After several days I have now what I needed : https server and proxy + secure proxy as tiny as some dozens lines of code and just the openSSL import (+ the usual python network libraries). It works great with multithreaded requestHandlers and - for the moment - never had any crash even with several users at a time. Of course I havent tested it yet under high load and I havent tracked if there are memory leaks but as far as I am now, I am really pleased with the code : pyOpenSSL was a bit tough at start because there's not enough documentation and examples (well at least that wasnt obvious for me at all) and the internal network libraries in python are really great (again, wasnt obvious for me at start because of all the classes/sub-classes mixes but after some time it is really clear and cleverly made !)
The code is not fully finished/tidied, if I have time and my company approval I may release the code/how tos, nevertheless if anyone wants some code snippets before, just ask.
I havent tried Trevor's library tlslite (for performances reasons I prefered to try pyOpenSSL before) and sorry, will probably not use it now :), but it looks light, simple and effective and I found quickly some nice examples to start with.
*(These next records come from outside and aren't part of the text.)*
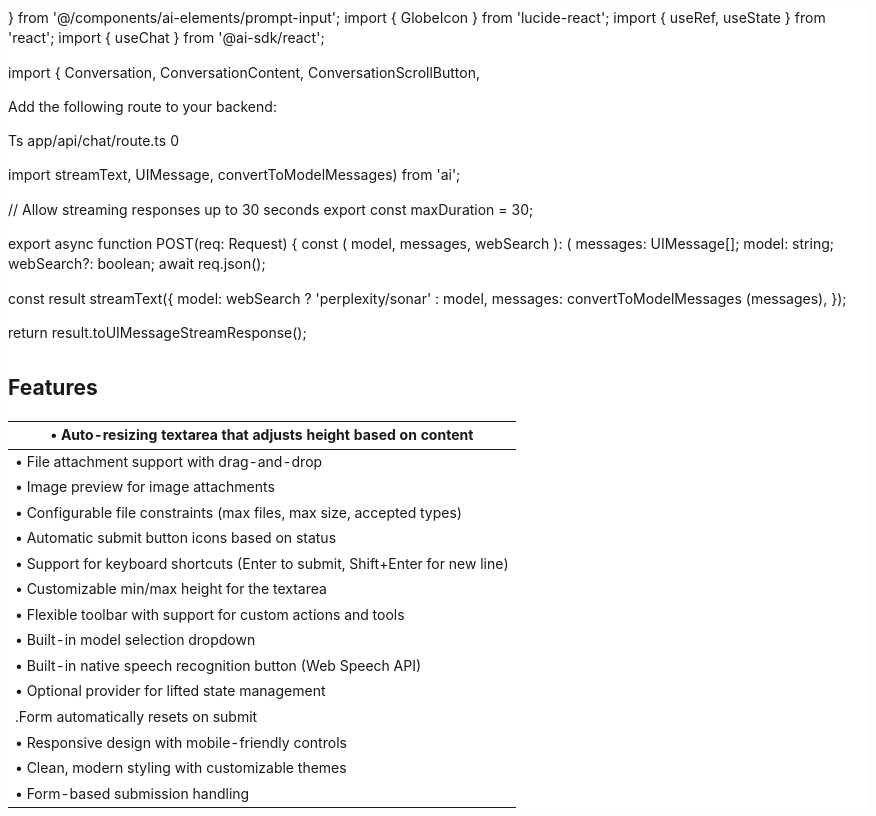 } from '@/components/ai-elements/prompt-input';
import { GlobeIcon } from 'lucide-react';
import { useRef, useState } from 'react';
import { useChat } from '@ai-sdk/react';

import {
Conversation,
ConversationContent,
ConversationScrollButton,

Add the following route to your backend:

Ts app/api/chat/route.ts 0

import streamText, UIMessage, convertToModelMessages) from 'ai';

// Allow streaming responses up to 30 seconds
export const maxDuration = 30;

export async function POST(req: Request) {
const (
model,
messages,
webSearch
): (
messages: UIMessage[];
model: string;
webSearch?: boolean;
await req.json();

const result streamText({
model: webSearch ? 'perplexity/sonar' : model,
messages: convertToModelMessages (messages),
});

return result.toUIMessageStreamResponse();

## Features

| • Auto-resizing textarea that adjusts height based on content                |
|-|
| • File attachment support with drag-and-drop                                 |
| • Image preview for image attachments                                        |
| • Configurable file constraints (max files, max size, accepted types)        |
| • Automatic submit button icons based on status                              |
| • Support for keyboard shortcuts (Enter to submit, Shift+Enter for new line) |
| • Customizable min/max height for the textarea                               |
| • Flexible toolbar with support for custom actions and tools                 |
| • Built-in model selection dropdown                                          |
| • Built-in native speech recognition button (Web Speech API)                 |
| • Optional provider for lifted state management                              |
| .Form automatically resets on submit                                         |
| • Responsive design with mobile-friendly controls                            |
| • Clean, modern styling with customizable themes                             |
| • Form-based submission handling                                             | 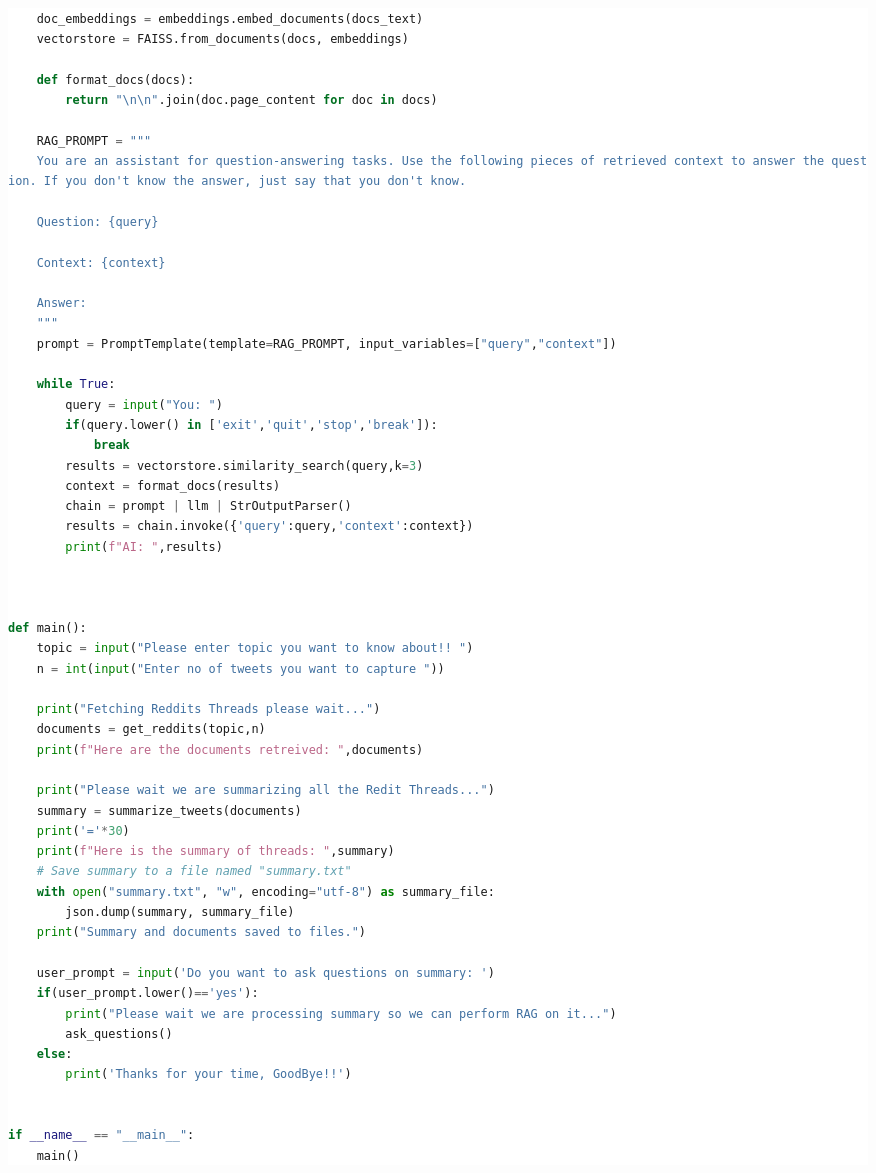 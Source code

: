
 ```1:161:src/combined_CLI.py
    doc_embeddings = embeddings.embed_documents(docs_text)
    vectorstore = FAISS.from_documents(docs, embeddings)

    def format_docs(docs):
        return "\n\n".join(doc.page_content for doc in docs)

    RAG_PROMPT = """
    You are an assistant for question-answering tasks. Use the following pieces of retrieved context to answer the question. If you don't know the answer, just say that you don't know.
         
    Question: {query} 
    
    Context: {context} 
    
    Answer:
    """
    prompt = PromptTemplate(template=RAG_PROMPT, input_variables=["query","context"])

    while True:
        query = input("You: ")
        if(query.lower() in ['exit','quit','stop','break']):
            break
        results = vectorstore.similarity_search(query,k=3)
        context = format_docs(results)
        chain = prompt | llm | StrOutputParser()
        results = chain.invoke({'query':query,'context':context})
        print(f"AI: ",results)
    


def main():
    topic = input("Please enter topic you want to know about!! ")
    n = int(input("Enter no of tweets you want to capture "))

    print("Fetching Reddits Threads please wait...")
    documents = get_reddits(topic,n)
    print(f"Here are the documents retreived: ",documents)

    print("Please wait we are summarizing all the Redit Threads...")
    summary = summarize_tweets(documents)
    print('='*30)
    print(f"Here is the summary of threads: ",summary)
    # Save summary to a file named "summary.txt"
    with open("summary.txt", "w", encoding="utf-8") as summary_file:
        json.dump(summary, summary_file)
    print("Summary and documents saved to files.")
    
    user_prompt = input('Do you want to ask questions on summary: ')
    if(user_prompt.lower()=='yes'):
        print("Please wait we are processing summary so we can perform RAG on it...")
        ask_questions()
    else:
        print('Thanks for your time, GoodBye!!')


if __name__ == "__main__":
    main()
```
The SSL area is something of a mess. There's PyOpenSSL, M2Crypto, and Python SSL socket objects. I think, but am not sure, that Python SSL socket objects are actually descended from PyOpenSSL, which hasn't been updated since 2004. Anybody know for sure?
None of these actually implement SSL; they're all wrappers of OpenSSL.
Python's built-in SSL objects are something of a Potemkin village of security - they go through the motions, but don't actually validate anything. The built-in SSL objects don't expose enough of the OpenSSL API to do any useful checking. The API functions that are exposed, "server" and "issuer", use the wrong formatter in OpenSSL, and the data returned isn't parseable, because it uses "/" as a delimiter without escaping it when it shows up (as it does) in certificate data.
M2Crypto has some useful Python code for looking at certificates and such, but its C glue code to Python has problems, as Guido has pointed out. It also requires an installation of OpenSSL separate from the one that comes with Python, at least on Windows.
What's needed, I think, is for someone to put more of the M2Crypto API functions for OpenSSL in the glue code for built-in SSL socket objects. Then the Python components of M2Crypto could be reused, and we'd only have one implementation of the glue code.
There are some truly wierd bugs in SSL land. I just discovered an interaction between "socket.setdefaulttimeout" and M2Crypto. If you change the default timeout, M2Crypto starts producing phony "peer did not return certificate" exceptions, every time. This may be related to "[ python-Bugs-1098618 ] socket.setdefaulttimeout() breaks smtplib.starttls()"
I believe all the issues Guido originally experienced have been fixed a long time ago. The latest M2Crypto release is 0.18.2.
If anyone has any difficulties with M2Crypto, I'd advice you to head over to the M2Crypto homepage at http://chandlerproject.org/Projects/MeTooCrypto which has information about mailinglist, bugzilla etc. to help you resolve and report issues.